The special prosecutor has also subpoenaed New York Times reporter Judith Miller in the same case. Publisher Arthur Sulzberger said the paper "regrets" that she was being "compelled to reveal her confidential sources."
11.08.2004 - Time magazine journalist threatened with prison for contempt of court
Reporters Without Borders today denounced a US federal judge’s order to jail Time magazine reporter Matthew Cooper for contempt of court for refusing to reveal his sources. The order is suspended pending an appeal.
"Once again, the right not to reveal sources, which is the cornerstone of press freedom, is being threatened by a US court," it said. "Forcing journalists to disclose them undermines one of the key elements of investigative journalism, which is vital for democracy." It said it hoped the 6 August order would be struck down on appeal.
"Confidentiality of sources is a bone of contention between the media and the courts year after year," the worldwide press freedom organisation said. "Jim Taricani, of the TV station WJAR-TV 10, was fined $1,000 a day on 16 March as long as he refused to reveal his sources, and last year five journalists were threatened with imprisonment. Freelance reporter Vanessa Leggett spent 168 days in jail in 2001 and 2002 for the same reason."
"The United States is a member of the Organisation of American States and is thus supposed to respect the principles laid down by the Inter-American Human Rights Commission. Principle 8 of its Declaration on Freedom of Expression says explicitly that ’every social communicator has the right to keep his/her source of information, notes, personal and professional archives confidential.’
First Amendment not valid
Federal Judge Thomas F. Hogan ordered on 6 August the "confinement" of Time reporter Cooper for "contempt of court" after he refused to testify before a grand jury investigating the possibly illegal disclosure of the identity of CIA operative Valerie Plame.
The magazine, which is backing Cooper, was also ordered to pay $1,000 (820 euros) for every day Cooper refused to reveal his sources for the identity of Plame. The two rulings were immediately suspended pending appeal.
Cooper wrote in the magazine on 17 July last year that government officials had told the media who Plame was. This information was printed three days earlier by columnist Robert Novak in the daily Washington Post. The White House is thought to have named Mrs Plame to punish her husband, the US former ambassador to Gabon, Joseph Wilson, who had publicly contradicted information given by President Bush to justify invading Iraq.

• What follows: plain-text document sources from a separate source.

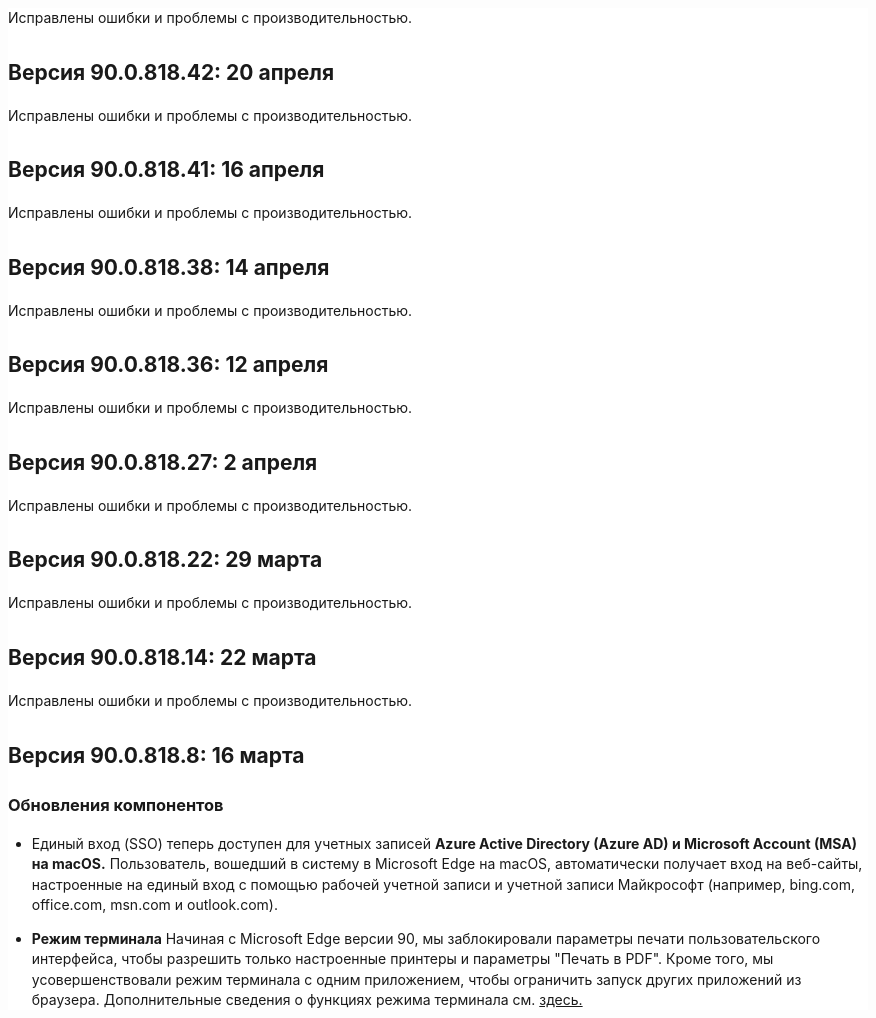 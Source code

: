 Исправлены ошибки и проблемы с производительностью.

## <a name="version-90081842-april-20"></a>Версия 90.0.818.42: 20 апреля

Исправлены ошибки и проблемы с производительностью.

## <a name="version-90081841-april-16"></a>Версия 90.0.818.41: 16 апреля

Исправлены ошибки и проблемы с производительностью.

## <a name="version-90081838-april-14"></a>Версия 90.0.818.38: 14 апреля

Исправлены ошибки и проблемы с производительностью.

## <a name="version-90081836-april-12"></a>Версия 90.0.818.36: 12 апреля

Исправлены ошибки и проблемы с производительностью.

## <a name="version-90081827-april-2"></a>Версия 90.0.818.27: 2 апреля

Исправлены ошибки и проблемы с производительностью.

## <a name="version-90081822-march-29"></a>Версия 90.0.818.22: 29 марта

Исправлены ошибки и проблемы с производительностью.

## <a name="version-90081814-march-22"></a>Версия 90.0.818.14: 22 марта

Исправлены ошибки и проблемы с производительностью.

## <a name="version-9008188-march-16"></a>Версия 90.0.818.8: 16 марта

### <a name="feature-updates"></a>Обновления компонентов

- Единый вход (SSO) теперь доступен для учетных записей **Azure Active Directory (Azure AD) и Microsoft Account (MSA) на macOS.** Пользователь, вошедший в систему в Microsoft Edge на macOS, автоматически получает вход на веб-сайты, настроенные на единый вход с помощью рабочей учетной записи и учетной записи Майкрософт (например, bing.com, office.com, msn.com и outlook.com).

- **Режим терминала** Начиная с Microsoft Edge версии 90, мы заблокировали параметры печати пользовательского интерфейса, чтобы разрешить только настроенные принтеры и параметры "Печать в PDF". Кроме того, мы усовершенствовали режим терминала с одним приложением, чтобы ограничить запуск других приложений из браузера. Дополнительные сведения о функциях режима терминала см. [здесь.](/deployedge/microsoft-edge-configure-kiosk-mode#kiosk-mode-supported-features)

Since revealing a CIA agent’s name can be considered an act of treason, a criminal grand jury and a special prosecutor, Patrick Fitzgerald, were appointed last December to investigate the disclosure.
Cooper and NBC TV presenter Tim Russert were summoned on 21 May to testify to the grand jury. They appealed against the order, saying that the right not to reveal sources was protected by the first amendment to the national constitution dealing with freedom of expression. The judge’s ruling, made on 20 July but not announced until 9 August, rejected this, citing a 1972 Supreme Court ruling (Branzburg vs Hayes) that journalists cannot use the first amendment to avoid revealing their sources to a court. He ordered the two journalists to testify.
NBC says Russert has testified to special prosecutor Fitzgerald. Cooper’s refusal has led to the "confinement" order.
The Washington Post said on 10 August that its reporter Walter Pincus had also been ordered to testify to the grand jury. His lawyer said an appeal had been lodged to obtain a suspension of the order.